The Langebaan Country Estate is situated on a 400 hectare golf and leisure estate, and offers a redesigned Black Knight golf course, a Gary Player design, as well as bowling green, tennis, swimming and various other activities. This estate is a big drawcard for the town of Langebaan.
If you want to make a property investment, to enjoy a care-free Cape West Coast and country lifestyle, contact the CCH team in the area to learn more about our fine selection of Langebaan property.
Suburbs in Langebaan:
Langebaan property for sale includes real estate in suburbs such as Middedorp (Mid Town), which lies nestled on the sandy beaches of the lagoon; Langebaan Country Club providing a secure golf estate lifestyle with a variety of upmarket facilities (tennis court, club house etc.); Myburgh Park with its unobstructed views over the Langebaan lagoon; Calypso Beach and Blue Lagoon, which are ideally situated near the beach; Paradise Beach and Mykonos, which lie close to the famous Club Mykonos resort as well as Laguna Shopping Centre; as well as Long Acres country smallholdings, which lie within the municipal boundary, close to both the beach and the mall.

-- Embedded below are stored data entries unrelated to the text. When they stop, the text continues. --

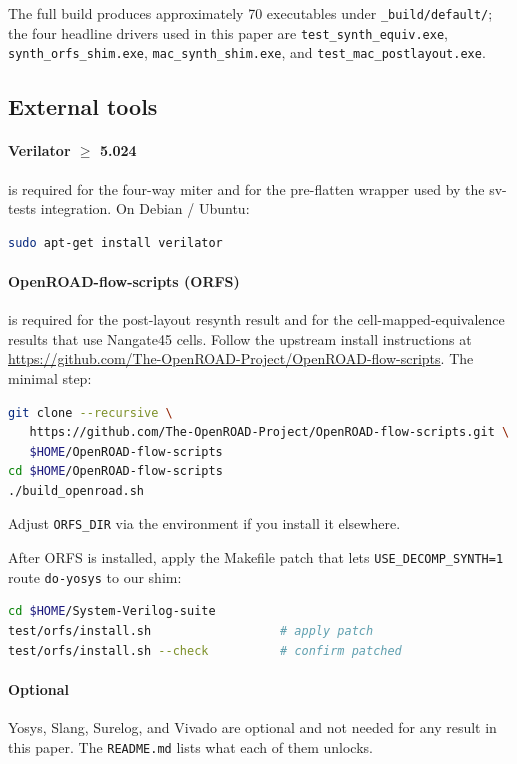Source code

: \documentclass[11pt,a4paper]{article}
\begin{document}
The full build produces approximately 70 executables under
\texttt{\_build/default/}; the four headline drivers used in this
paper are
\texttt{test\_synth\_equiv.exe},
\texttt{synth\_orfs\_shim.exe},
\texttt{mac\_synth\_shim.exe}, and
\texttt{test\_mac\_postlayout.exe}.

\subsection{External tools}

\paragraph{Verilator $\geq$ 5.024} is required for the four-way
miter and for the pre-flatten wrapper used by the sv-tests
integration.  On Debian / Ubuntu:
\begin{lstlisting}[language=bash]
sudo apt-get install verilator
\end{lstlisting}

\paragraph{OpenROAD-flow-scripts (ORFS)} is required for the
post-layout resynth result and for the cell-mapped-equivalence
results that use Nangate45 cells.  Follow the upstream install
instructions at
\url{https://github.com/The-OpenROAD-Project/OpenROAD-flow-scripts}.
The minimal step:
\begin{lstlisting}[language=bash]
git clone --recursive \
   https://github.com/The-OpenROAD-Project/OpenROAD-flow-scripts.git \
   $HOME/OpenROAD-flow-scripts
cd $HOME/OpenROAD-flow-scripts
./build_openroad.sh
\end{lstlisting}
Adjust \texttt{ORFS\_DIR} via the environment if you install it
elsewhere.

After ORFS is installed, apply the Makefile patch that lets
\texttt{USE\_DECOMP\_SYNTH=1} route \texttt{do-yosys} to our shim:
\begin{lstlisting}[language=bash]
cd $HOME/System-Verilog-suite
test/orfs/install.sh                  # apply patch
test/orfs/install.sh --check          # confirm patched
\end{lstlisting}

\paragraph{Optional} Yosys, Slang, Surelog, and Vivado are
optional and not needed for any result in this paper.  The
\texttt{README.md} lists what each of them unlocks.
\end{document}
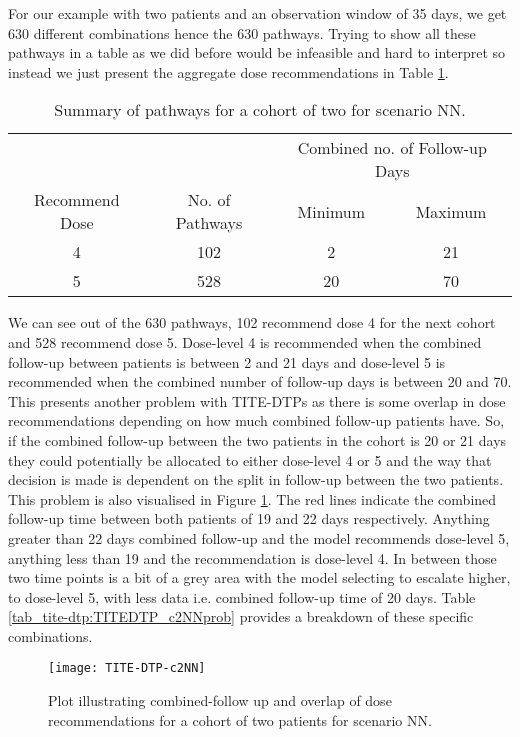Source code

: For our example with two patients and an observation window of 35 days, we get 630 different combinations hence the 630 pathways. Trying to show all these pathways in a table as we did before would be infeasible and hard to interpret so instead we just present the aggregate dose recommendations in Table \ref{tab_tite-dtp:TITEDTP_c2NN}. 

\begin{table}[H]
	\centering
	\caption{Summary of pathways for a cohort of two for scenario NN. }
	\label{tab_tite-dtp:TITEDTP_c2NN}
	\begin{tabular}{cccc}
		\hline
		\multicolumn{1}{l}{} & \multicolumn{1}{l}{} & \multicolumn{2}{c}{Combined no. of Follow-up Days} \\ \cline{3-4} 
		Recommend Dose & No. of Pathways & Minimum & Maximum \\ \hline
		4              & 102             & 2       & 21      \\
		5              & 528             & 20      & 70      \\ \hline
	\end{tabular}
\end{table}

We can see out of the 630 pathways, 102 recommend dose 4 for the next cohort and 528 recommend dose 5. Dose-level 4 is recommended when the combined follow-up between patients is between 2 and 21 days and dose-level 5 is recommended when the combined number of follow-up days is between 20 and 70. This presents another problem with TITE-DTPs as there is some overlap in dose recommendations depending on how much combined follow-up patients have. So, if the combined follow-up between the two patients in the cohort is 20 or 21 days they could potentially be allocated to either dose-level 4 or 5 and the way that decision is made is dependent on the split in follow-up between the two patients. This problem is also visualised in Figure \ref{fig_tite-dtp:c2NNprob}. The red lines indicate the combined follow-up time between both patients of 19 and 22 days respectively. Anything greater than 22 days combined follow-up and the model recommends dose-level 5, anything less than 19 and the recommendation is dose-level 4. In between those two time points is a bit of a grey area with the model selecting to escalate higher, to dose-level 5, with less data i.e. combined follow-up time of 20 days. Table \ref{tab_tite-dtp:TITEDTP_c2NNprob} provides a breakdown of these specific combinations. 

\begin{figure}[h!]
	\centering
	\caption[Combined follow-up and dose decisions for a cohort of two.]{Plot illustrating combined-follow up and overlap of dose recommendations for a cohort of two patients for scenario NN.}
	\label{fig_tite-dtp:c2NNprob}
	\texttt{[image: TITE-DTP-c2NN]}
\end{figure}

General Interest Information
Whale watching is possible from Tsaarsbank and there are picnics for day visitors. The park is located along the shore of the lagoon. This area is a protected wetland and provides a safe haven for thousands of birds, thus forming part of the Flamingo Birding Route.

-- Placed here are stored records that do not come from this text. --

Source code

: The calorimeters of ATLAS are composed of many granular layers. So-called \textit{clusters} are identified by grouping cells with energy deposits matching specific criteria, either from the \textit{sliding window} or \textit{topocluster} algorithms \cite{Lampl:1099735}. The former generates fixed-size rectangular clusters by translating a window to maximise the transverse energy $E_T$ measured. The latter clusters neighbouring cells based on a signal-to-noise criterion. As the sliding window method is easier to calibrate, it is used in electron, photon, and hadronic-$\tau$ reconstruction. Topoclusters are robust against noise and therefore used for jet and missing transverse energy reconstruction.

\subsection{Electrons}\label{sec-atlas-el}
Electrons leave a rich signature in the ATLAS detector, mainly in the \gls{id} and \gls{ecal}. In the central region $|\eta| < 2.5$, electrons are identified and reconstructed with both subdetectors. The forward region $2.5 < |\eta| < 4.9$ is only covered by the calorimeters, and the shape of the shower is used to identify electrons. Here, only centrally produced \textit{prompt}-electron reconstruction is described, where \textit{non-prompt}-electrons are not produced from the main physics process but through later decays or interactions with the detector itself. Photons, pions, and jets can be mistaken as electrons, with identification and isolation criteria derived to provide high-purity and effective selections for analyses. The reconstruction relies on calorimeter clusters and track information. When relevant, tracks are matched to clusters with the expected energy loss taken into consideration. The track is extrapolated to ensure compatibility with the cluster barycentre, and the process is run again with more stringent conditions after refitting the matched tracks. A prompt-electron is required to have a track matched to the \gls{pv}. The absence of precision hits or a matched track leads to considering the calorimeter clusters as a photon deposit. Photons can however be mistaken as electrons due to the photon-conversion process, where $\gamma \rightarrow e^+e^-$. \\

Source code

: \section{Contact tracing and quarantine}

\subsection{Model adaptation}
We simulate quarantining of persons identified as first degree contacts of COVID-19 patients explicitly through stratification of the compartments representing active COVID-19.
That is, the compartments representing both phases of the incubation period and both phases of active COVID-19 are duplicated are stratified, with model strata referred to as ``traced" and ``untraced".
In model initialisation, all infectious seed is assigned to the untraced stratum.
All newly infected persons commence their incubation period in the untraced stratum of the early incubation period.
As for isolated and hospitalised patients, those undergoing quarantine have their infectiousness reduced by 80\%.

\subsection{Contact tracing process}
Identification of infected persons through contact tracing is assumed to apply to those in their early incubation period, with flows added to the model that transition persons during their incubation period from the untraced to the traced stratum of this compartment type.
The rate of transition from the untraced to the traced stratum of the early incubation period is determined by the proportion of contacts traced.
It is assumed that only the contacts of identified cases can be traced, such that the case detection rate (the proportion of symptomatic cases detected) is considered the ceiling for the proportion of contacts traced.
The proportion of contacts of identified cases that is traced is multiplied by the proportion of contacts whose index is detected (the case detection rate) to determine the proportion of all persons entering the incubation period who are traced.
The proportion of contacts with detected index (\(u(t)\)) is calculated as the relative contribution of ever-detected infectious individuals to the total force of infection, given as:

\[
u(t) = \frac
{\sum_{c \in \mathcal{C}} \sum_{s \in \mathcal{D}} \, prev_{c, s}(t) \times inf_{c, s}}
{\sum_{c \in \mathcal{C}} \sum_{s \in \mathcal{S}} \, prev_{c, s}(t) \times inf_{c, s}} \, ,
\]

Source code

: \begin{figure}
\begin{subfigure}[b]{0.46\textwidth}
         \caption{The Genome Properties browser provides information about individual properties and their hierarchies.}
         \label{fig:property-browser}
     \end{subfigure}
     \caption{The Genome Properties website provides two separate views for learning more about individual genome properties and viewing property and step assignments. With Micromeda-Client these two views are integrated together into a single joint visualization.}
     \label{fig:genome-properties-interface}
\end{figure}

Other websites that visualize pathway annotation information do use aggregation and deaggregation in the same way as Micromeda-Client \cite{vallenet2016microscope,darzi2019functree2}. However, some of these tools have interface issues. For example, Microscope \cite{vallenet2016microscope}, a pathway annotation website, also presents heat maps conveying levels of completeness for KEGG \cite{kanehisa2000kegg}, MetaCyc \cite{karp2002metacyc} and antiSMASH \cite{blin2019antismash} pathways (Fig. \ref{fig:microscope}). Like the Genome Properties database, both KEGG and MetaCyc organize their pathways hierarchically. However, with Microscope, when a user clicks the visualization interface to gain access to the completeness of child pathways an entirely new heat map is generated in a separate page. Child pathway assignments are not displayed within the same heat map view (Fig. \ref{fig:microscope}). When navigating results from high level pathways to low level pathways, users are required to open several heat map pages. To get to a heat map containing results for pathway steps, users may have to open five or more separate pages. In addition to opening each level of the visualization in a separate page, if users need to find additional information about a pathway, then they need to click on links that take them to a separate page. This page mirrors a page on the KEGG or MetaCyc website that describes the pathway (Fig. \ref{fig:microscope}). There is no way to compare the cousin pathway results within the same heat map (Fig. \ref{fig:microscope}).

Swimming and picnicking are very popular activities at Kraal Bay, where the water is sometimes as much as 10 degrees warmer than the sea.
Important fossil deposits are found within the West Coast National Park, with “Eve’s Footprint” near Kraal Bay estimated to be 117 000 years old.
The Lagoon stretches for 17km from Saldanha Bay, past Langebaan, to Geelbek in the South, and in places is up to 4km wide. The Lagoon has channels of differing depths and this leads to the different shades of turquoise colouring. Some days, it really looks like the Lagoon has turned itself into a turquoise peacock posing for a photograph. Thus Langebaan is aptly known as the “Turquoise Jewel” of the West Coast.
The Langebaan Lagoon is one of only three lagoons in the world that is nourished by the sea and not rivers. The Lagoon was shaped by the rise and fall of sea levels during pre-historic times. This is quite unlike typical lagoons which form where fresh water rivers enter the sea. The result is a purely salt water lagoon.
The way in which the southern winds blow surface water into the sea, has led to a welling up of deep nutrient-rich water from the Benguela current which replaces the surface water. This plankton-rich water streams into the Lagoon twice a day with the tides. With the tide streaming in and out at the Saldanha Bay entrance, as fast as 1 meter per second, the Lagoon, which is at the end of this stream, is constantly well-fed.
The shallow waters in the southern tip of the lagoon have developed into a salt marsh which means that it has a salt content of up to three times more than sea water. This type of wetland provides essential decayed plant material which is needed in the food chain. The Langebaan Lagoon is in fact one of the most developed salt marshes in South Africa.
The lagoon, with its strong winds and flat waters, was the perfect venue for the 2008 Hobie Tiger and Dragoon World Championships. Seventy-four teams, representing fourteen countries took part in this exciting international sailing event that showcased Langebaan as a world-class venue.
Langebaan has a Mediterranean climate with most of the rain fall during the winter. Summers are pleasant with temperatures of 26 degrees Celsius on average. June is the coldest month with 8 degrees Celsius on average. Langebaan is drier and warmer than Cape Town. However, a wind-chill is responsible for a colder feel. During the winter months a thick fog may cover the sea.